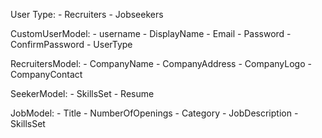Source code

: User Type:
    - Recruiters
    - Jobseekers

CustomUserModel:
    - username
    - DisplayName
    - Email
    - Password
    - ConfirmPassword
    - UserType

RecruitersModel:
    - CompanyName
    - CompanyAddress
    - CompanyLogo
    - CompanyContact

SeekerModel:
    - SkillsSet
    - Resume

JobModel:
    - Title
    - NumberOfOpenings
    - Category
    - JobDescription
    - SkillsSet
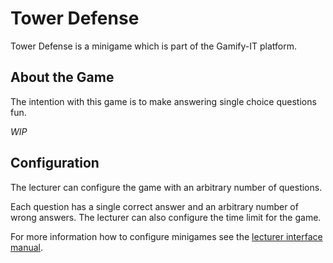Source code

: # Tower Defense

Tower Defense is a minigame which is part of the Gamify-IT platform.

## About the Game

The intention with this game is to make answering single choice questions fun.

*WIP*

## Configuration

The lecturer can configure the game with an arbitrary number of questions.

Each question has a single correct answer and an arbitrary number of wrong answers.
The lecturer can also configure the time limit for the game.

For more information how to configure minigames see the [lecturer interface manual](../lecturer-interface/README.md).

○ ○ ○ ○ ○

#### [AIM OF THE TASK]
Copy exactly, and copy nothing else: the lines from the start of the data above through the line that holds "# Tower Defense". The pictures stay out.

#### [RESULT OF THIS EXERCISE]
Source code

: User Type:
    - Recruiters
    - Jobseekers

CustomUserModel:
    - username
    - DisplayName
    - Email
    - Password
    - ConfirmPassword
    - UserType

RecruitersModel:
    - CompanyName
    - CompanyAddress
    - CompanyLogo
    - CompanyContact

SeekerModel:
    - SkillsSet
    - Resume

JobModel:
    - Title
    - NumberOfOpenings
    - Category
    - JobDescription
    - SkillsSet
Source code

: # Tower Defense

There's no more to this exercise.